[Start of Attachment]
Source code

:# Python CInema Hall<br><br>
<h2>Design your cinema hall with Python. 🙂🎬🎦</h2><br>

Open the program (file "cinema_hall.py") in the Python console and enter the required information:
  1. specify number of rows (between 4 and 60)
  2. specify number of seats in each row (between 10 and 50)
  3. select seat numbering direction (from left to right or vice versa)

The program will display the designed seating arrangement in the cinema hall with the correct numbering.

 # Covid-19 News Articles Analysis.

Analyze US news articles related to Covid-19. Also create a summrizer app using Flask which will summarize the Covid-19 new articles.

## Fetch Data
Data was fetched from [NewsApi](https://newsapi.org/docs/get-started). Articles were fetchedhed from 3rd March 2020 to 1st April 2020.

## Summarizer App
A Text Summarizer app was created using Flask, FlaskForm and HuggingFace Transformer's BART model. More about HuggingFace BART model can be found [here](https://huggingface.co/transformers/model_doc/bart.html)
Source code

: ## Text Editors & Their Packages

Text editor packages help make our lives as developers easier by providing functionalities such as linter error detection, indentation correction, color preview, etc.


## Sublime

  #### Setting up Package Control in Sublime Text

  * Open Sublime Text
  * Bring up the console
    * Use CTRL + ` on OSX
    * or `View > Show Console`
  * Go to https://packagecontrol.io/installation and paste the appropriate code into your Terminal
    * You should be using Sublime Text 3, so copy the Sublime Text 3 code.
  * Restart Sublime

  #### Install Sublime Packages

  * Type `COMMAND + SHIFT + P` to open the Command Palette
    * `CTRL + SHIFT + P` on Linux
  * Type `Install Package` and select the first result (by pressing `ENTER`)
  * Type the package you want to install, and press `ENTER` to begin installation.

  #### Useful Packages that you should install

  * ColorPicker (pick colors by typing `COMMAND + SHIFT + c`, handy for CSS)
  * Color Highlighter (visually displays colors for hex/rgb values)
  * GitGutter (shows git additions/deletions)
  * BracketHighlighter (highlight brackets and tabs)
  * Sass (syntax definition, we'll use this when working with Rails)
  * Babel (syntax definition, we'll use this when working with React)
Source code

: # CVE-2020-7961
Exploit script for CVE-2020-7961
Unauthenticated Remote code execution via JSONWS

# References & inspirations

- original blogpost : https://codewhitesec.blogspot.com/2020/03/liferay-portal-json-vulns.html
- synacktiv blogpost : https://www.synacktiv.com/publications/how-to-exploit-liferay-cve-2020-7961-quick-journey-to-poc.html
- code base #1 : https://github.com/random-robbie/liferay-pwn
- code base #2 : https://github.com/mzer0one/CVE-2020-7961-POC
[End of Attachment]
*Prompt*: Locate the string "Summarizer" in the listing above and copy every line where it occurs.

*Exercise answer*:
## Summarizer App
A Text Summarizer app was created using Flask, FlaskForm and HuggingFace Transformer's BART model. More about HuggingFace BART model can be found [here](https://huggingface.co/transformers/model_doc/bart.html)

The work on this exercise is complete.